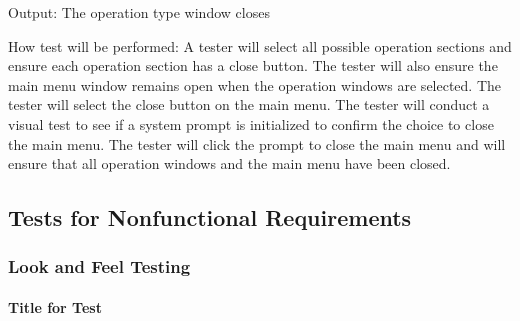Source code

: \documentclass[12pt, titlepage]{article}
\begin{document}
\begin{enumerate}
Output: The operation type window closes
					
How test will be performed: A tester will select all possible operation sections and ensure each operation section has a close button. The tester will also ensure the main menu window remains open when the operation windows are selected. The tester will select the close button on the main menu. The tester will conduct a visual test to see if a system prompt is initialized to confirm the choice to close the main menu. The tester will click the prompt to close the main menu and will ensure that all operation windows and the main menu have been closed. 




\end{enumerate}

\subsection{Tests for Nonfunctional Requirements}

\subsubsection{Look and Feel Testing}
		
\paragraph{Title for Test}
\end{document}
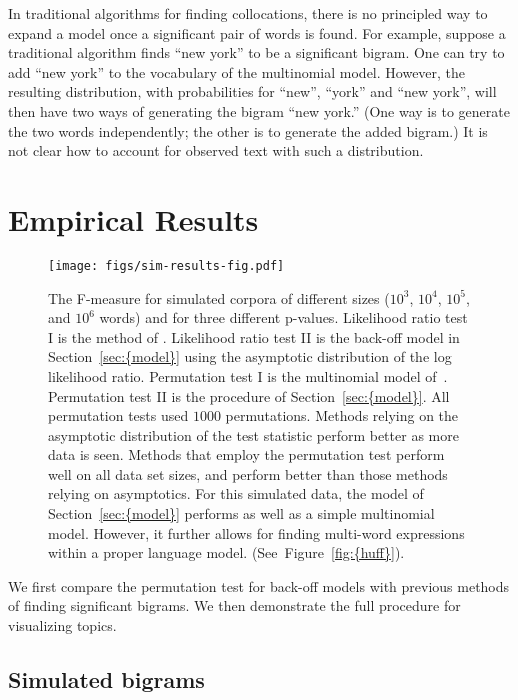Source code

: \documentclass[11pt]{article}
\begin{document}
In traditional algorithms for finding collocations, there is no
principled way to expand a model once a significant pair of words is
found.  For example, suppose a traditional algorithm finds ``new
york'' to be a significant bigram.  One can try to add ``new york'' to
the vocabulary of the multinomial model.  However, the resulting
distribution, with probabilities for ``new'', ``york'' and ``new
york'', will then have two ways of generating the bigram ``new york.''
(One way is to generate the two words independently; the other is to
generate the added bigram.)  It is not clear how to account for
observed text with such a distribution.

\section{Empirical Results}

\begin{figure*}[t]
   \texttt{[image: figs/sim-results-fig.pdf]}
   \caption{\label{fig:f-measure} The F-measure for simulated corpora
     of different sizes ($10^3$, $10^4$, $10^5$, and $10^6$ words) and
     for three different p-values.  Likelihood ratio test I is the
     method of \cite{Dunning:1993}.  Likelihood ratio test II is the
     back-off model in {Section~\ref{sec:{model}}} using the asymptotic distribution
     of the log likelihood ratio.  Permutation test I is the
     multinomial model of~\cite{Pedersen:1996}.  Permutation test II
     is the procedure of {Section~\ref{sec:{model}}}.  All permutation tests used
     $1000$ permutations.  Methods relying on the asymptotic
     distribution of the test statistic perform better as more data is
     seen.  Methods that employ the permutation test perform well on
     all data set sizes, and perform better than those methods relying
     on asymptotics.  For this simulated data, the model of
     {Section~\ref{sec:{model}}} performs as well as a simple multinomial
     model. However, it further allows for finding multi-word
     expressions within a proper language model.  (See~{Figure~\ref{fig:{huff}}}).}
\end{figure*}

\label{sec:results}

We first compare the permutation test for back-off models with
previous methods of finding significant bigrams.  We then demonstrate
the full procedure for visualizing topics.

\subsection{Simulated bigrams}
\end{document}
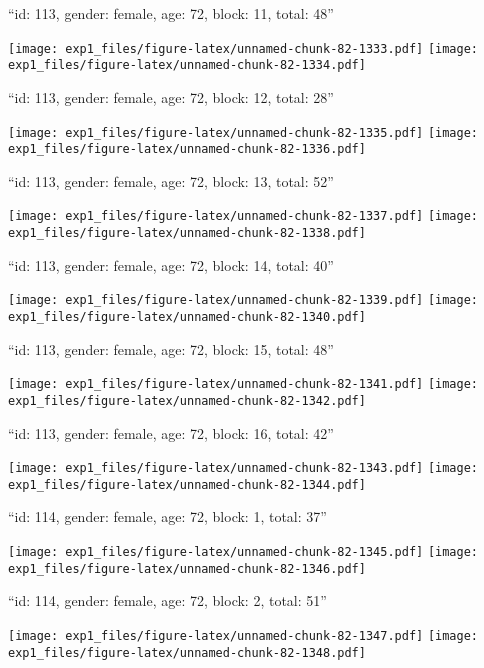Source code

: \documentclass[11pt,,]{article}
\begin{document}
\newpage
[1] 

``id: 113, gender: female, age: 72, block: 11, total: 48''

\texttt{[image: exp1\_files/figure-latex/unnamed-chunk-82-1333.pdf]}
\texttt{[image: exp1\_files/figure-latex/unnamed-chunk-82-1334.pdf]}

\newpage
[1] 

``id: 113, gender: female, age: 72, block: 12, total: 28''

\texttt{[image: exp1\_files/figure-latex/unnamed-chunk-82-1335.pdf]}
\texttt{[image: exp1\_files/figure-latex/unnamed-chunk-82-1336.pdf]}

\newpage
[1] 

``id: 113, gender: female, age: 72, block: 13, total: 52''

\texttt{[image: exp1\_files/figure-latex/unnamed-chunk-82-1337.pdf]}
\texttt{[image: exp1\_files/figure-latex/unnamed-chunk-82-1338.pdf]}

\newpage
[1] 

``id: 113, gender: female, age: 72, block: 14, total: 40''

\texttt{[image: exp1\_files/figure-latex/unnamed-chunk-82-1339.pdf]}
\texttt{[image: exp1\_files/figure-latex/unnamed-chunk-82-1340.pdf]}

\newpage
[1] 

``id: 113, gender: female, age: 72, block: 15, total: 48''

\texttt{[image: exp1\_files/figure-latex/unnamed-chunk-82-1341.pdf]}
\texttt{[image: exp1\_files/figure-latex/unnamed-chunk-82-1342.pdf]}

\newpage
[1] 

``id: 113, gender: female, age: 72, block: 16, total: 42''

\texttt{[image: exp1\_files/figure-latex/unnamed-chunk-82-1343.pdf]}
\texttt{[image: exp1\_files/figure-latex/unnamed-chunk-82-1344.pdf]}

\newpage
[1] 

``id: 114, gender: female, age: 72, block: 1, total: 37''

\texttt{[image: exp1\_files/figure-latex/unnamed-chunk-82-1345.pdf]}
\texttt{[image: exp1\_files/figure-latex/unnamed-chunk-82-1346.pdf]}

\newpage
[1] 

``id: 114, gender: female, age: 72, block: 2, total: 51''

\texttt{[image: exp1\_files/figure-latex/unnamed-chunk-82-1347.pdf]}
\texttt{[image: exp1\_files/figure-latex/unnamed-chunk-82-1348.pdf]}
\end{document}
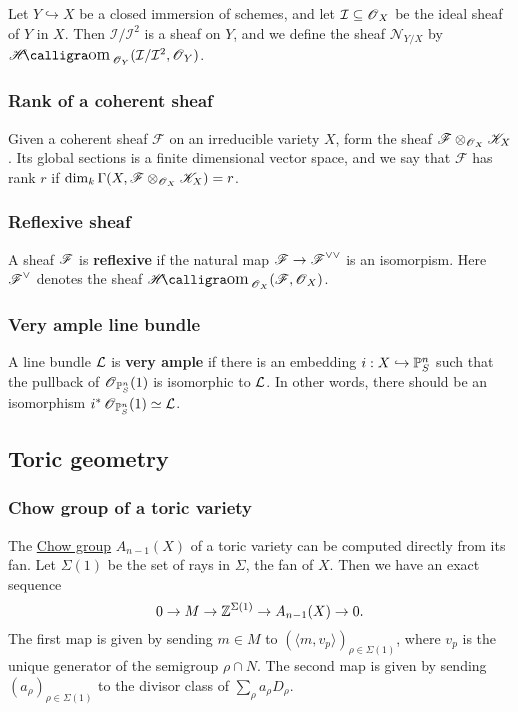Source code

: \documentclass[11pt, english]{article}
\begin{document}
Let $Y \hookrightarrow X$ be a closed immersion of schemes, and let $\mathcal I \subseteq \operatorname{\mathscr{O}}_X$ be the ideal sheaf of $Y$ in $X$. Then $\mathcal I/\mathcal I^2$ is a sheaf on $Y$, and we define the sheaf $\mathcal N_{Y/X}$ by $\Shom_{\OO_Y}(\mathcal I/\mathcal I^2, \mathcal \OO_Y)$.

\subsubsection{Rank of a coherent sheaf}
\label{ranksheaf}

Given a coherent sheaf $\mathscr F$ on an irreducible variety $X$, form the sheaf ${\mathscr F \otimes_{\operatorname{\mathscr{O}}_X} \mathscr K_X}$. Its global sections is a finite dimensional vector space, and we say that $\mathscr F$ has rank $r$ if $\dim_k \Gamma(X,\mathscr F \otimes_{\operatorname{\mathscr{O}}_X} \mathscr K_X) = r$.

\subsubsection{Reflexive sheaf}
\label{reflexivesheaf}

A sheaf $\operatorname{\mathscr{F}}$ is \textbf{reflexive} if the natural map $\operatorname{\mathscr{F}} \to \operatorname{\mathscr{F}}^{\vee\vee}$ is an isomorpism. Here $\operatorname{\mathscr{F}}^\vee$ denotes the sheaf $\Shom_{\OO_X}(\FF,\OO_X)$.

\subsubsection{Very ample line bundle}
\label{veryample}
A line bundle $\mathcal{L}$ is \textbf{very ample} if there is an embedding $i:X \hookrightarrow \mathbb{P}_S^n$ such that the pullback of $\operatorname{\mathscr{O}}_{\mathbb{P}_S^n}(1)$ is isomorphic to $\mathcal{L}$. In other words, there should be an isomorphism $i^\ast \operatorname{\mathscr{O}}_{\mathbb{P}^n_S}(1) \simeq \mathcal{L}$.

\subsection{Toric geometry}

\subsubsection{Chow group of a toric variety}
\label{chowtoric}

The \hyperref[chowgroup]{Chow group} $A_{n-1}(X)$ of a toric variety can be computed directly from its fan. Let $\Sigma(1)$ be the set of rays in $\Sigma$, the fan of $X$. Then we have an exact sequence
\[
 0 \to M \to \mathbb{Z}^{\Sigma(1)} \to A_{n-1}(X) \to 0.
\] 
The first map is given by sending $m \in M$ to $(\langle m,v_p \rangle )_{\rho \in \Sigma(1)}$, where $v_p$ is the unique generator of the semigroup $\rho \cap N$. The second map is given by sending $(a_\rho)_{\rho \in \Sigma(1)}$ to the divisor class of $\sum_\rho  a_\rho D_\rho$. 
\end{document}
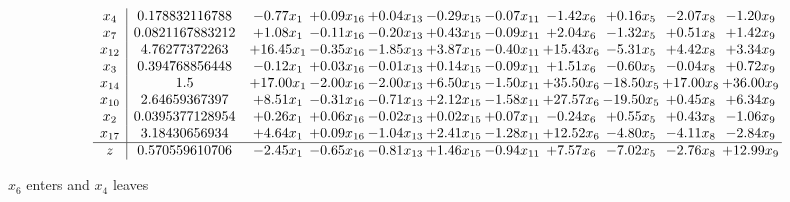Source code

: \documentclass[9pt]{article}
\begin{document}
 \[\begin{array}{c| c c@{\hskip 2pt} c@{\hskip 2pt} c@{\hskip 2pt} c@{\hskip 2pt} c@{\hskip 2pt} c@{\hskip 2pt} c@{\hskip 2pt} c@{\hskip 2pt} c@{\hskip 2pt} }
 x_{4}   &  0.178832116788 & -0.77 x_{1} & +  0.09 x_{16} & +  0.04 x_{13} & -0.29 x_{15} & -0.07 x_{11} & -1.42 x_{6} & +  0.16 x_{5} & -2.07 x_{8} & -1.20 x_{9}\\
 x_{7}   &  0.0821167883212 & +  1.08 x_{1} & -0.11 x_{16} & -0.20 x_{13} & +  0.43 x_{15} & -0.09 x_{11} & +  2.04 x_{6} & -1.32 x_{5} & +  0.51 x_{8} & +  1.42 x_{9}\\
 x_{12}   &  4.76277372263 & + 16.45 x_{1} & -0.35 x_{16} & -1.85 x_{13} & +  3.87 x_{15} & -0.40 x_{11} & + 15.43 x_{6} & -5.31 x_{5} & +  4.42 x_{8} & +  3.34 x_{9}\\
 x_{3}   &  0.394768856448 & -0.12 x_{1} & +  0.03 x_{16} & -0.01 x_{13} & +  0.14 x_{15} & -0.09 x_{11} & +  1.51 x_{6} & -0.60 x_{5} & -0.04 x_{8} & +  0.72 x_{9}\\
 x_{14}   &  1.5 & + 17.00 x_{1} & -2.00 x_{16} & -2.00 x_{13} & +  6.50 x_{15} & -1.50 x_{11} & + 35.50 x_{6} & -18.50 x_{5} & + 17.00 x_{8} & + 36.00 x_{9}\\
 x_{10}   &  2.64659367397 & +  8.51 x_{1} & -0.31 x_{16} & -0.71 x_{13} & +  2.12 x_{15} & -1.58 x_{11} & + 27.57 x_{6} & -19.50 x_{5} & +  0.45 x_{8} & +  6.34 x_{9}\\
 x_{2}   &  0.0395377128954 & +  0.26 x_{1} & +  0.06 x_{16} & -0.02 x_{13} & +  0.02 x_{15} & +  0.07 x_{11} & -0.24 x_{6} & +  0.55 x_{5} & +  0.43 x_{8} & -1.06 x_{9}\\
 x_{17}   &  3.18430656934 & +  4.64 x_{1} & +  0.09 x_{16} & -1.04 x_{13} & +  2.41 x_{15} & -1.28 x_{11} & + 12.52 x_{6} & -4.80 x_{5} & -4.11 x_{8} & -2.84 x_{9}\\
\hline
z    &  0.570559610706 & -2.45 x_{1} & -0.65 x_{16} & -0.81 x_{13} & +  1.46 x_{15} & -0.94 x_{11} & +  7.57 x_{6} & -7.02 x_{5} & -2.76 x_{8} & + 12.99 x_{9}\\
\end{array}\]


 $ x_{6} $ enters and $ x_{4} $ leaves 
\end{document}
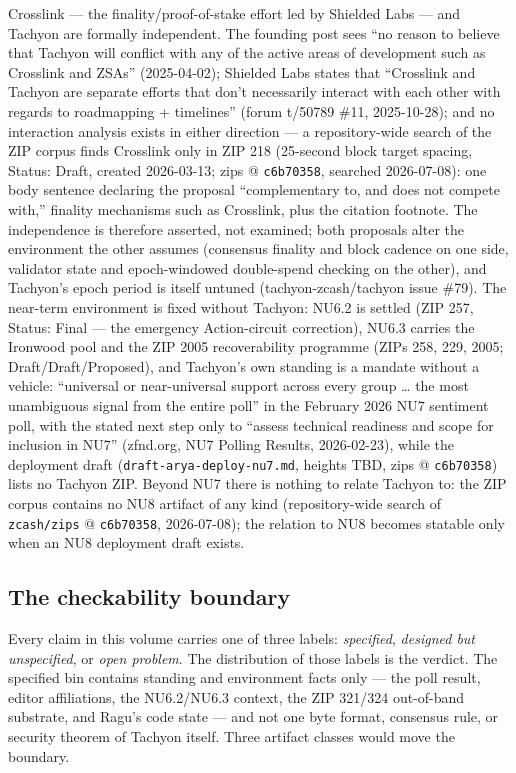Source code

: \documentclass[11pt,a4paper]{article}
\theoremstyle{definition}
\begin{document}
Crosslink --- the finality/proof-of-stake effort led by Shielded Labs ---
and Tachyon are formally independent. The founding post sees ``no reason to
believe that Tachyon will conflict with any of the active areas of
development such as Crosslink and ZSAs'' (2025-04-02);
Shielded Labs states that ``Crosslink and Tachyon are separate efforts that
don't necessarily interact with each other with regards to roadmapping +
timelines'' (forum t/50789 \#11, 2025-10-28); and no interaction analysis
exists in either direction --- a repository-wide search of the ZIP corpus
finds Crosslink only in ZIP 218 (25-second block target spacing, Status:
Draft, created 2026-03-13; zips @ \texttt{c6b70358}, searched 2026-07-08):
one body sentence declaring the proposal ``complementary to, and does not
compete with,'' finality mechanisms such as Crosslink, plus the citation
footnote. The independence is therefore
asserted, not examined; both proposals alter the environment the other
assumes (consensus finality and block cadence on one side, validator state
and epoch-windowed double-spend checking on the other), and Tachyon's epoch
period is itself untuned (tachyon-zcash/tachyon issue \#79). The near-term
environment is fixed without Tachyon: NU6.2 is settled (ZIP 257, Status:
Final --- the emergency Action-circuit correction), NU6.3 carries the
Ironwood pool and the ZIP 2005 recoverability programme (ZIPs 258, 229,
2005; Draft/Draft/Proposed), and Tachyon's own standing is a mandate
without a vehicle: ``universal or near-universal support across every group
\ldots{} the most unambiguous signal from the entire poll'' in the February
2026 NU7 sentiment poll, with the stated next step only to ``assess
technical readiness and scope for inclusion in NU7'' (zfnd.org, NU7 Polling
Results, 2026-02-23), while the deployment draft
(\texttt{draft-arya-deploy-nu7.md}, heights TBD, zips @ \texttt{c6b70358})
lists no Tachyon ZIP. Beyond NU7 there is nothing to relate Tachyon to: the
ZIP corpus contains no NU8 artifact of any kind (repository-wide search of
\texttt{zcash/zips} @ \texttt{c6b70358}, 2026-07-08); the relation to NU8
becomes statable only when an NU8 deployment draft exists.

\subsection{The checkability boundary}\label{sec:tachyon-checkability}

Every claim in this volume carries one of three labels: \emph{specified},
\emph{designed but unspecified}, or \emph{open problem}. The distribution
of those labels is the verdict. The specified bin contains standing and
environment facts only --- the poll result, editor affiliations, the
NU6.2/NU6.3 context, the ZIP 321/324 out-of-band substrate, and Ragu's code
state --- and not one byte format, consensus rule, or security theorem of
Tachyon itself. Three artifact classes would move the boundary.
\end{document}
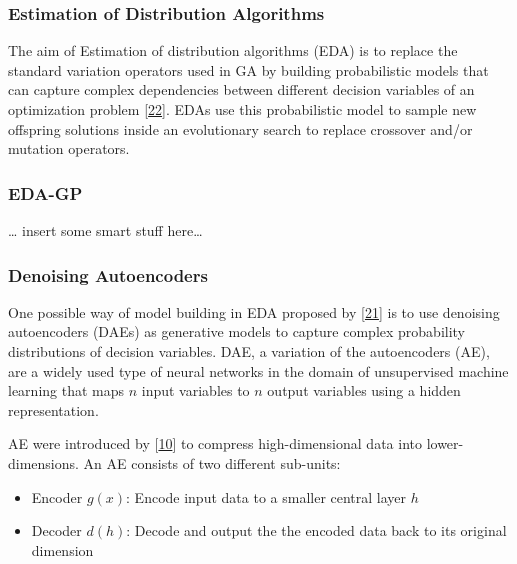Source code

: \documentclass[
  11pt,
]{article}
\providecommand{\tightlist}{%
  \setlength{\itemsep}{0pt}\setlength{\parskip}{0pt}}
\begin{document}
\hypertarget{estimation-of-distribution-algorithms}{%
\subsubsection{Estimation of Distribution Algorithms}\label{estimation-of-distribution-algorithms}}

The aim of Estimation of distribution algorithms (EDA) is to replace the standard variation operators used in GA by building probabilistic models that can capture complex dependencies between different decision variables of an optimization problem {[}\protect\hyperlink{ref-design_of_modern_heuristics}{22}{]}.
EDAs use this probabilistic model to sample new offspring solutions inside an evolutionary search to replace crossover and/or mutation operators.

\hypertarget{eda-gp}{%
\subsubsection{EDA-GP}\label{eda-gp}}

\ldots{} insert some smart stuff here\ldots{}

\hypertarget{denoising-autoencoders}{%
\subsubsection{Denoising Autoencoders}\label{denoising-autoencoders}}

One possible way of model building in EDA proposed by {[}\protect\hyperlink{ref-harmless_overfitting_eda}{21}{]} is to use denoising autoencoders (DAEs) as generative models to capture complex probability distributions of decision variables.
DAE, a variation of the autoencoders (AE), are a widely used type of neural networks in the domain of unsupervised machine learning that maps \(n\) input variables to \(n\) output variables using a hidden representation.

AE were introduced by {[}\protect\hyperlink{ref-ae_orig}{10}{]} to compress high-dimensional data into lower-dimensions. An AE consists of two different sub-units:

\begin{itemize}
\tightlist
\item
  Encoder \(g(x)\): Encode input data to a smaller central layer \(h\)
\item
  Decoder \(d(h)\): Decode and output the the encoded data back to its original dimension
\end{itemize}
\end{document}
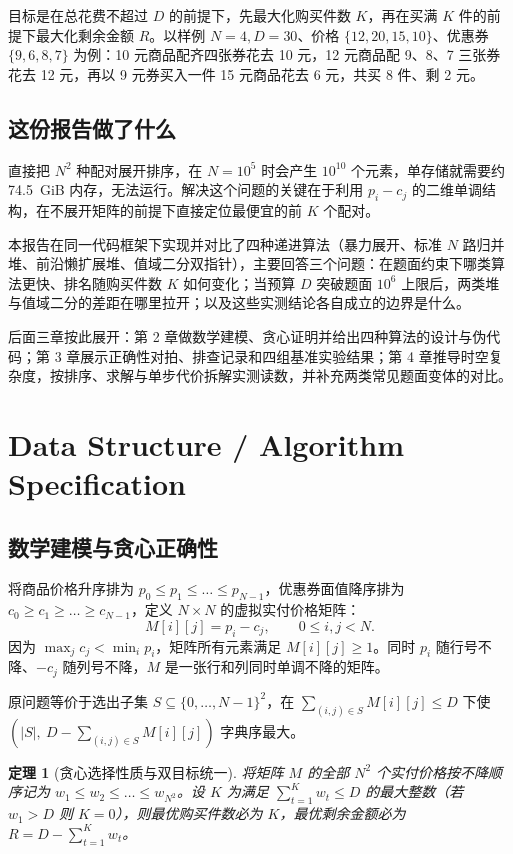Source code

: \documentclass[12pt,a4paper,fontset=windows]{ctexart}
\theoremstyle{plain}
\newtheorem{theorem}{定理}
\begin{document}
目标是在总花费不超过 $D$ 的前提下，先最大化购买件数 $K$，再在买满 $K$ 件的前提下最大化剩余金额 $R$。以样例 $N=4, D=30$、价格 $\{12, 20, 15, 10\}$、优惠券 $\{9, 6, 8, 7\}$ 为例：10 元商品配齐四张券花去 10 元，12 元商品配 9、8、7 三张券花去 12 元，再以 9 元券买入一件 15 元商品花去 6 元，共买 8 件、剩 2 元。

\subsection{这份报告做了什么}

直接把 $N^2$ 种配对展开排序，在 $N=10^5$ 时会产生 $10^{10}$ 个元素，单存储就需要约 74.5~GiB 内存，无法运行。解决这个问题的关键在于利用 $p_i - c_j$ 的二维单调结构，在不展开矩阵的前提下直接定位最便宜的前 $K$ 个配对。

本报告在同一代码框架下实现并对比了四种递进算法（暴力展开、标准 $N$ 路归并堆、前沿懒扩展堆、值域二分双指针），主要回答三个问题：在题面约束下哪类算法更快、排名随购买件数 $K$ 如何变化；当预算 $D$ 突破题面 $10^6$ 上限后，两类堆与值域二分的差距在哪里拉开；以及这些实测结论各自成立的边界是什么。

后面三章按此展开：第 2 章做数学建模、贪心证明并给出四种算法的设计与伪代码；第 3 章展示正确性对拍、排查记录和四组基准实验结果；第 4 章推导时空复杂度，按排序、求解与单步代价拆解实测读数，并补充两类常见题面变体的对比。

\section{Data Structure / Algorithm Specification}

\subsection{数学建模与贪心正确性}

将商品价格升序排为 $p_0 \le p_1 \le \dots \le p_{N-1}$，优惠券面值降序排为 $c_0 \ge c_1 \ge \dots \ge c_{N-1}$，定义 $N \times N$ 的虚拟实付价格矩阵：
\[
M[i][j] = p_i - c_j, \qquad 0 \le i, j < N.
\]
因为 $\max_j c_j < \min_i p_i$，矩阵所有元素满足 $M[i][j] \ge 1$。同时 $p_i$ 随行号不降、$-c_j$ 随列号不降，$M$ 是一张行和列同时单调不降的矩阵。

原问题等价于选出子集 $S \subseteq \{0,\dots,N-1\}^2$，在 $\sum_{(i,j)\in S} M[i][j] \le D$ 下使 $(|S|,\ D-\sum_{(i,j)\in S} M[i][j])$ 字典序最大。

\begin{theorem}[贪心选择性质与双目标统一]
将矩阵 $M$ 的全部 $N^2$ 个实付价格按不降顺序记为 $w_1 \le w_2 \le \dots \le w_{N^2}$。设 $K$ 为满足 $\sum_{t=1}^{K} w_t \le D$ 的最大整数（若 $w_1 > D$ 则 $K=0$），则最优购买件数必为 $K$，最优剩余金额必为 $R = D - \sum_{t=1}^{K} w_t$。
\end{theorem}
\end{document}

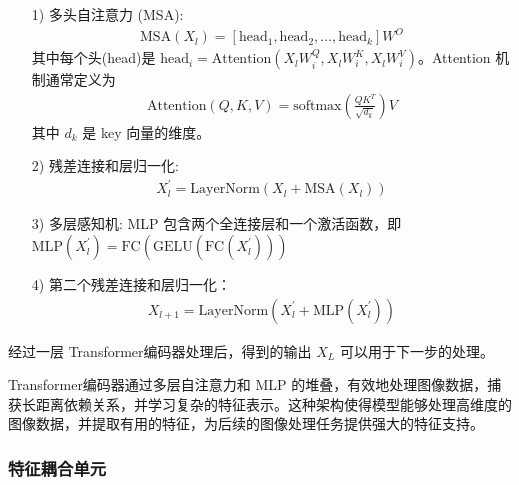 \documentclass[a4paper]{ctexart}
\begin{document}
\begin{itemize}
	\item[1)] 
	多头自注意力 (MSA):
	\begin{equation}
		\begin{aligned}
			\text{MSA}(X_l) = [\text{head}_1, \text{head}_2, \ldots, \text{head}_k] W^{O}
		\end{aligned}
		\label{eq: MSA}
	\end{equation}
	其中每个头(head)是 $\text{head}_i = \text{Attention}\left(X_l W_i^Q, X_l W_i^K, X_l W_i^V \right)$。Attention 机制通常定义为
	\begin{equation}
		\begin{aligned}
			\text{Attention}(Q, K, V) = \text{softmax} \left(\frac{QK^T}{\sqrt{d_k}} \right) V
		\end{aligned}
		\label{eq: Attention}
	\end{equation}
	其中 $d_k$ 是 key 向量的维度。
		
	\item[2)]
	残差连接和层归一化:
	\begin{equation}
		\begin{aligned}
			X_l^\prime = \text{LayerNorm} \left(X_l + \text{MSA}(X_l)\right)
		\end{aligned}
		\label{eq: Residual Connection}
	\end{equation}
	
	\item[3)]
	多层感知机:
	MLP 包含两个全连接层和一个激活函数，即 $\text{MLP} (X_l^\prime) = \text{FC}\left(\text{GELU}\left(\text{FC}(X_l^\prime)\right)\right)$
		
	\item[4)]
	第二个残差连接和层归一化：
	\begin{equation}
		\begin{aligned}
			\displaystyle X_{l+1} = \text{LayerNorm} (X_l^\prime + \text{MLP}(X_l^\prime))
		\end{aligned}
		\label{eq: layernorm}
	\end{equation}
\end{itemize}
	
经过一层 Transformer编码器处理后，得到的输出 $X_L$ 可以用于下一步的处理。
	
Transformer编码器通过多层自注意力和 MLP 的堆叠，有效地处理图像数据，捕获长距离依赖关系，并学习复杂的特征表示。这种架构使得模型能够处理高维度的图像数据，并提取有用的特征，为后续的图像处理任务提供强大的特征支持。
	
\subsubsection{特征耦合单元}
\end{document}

++++

- WHAT THE EXERCISE ASKS
Working through the records above, copy each line in which "those" is found.

- COMPLETED TASK
     all data set sizes, and perform better than those methods relying
of those labels is the verdict. The specified bin contains standing and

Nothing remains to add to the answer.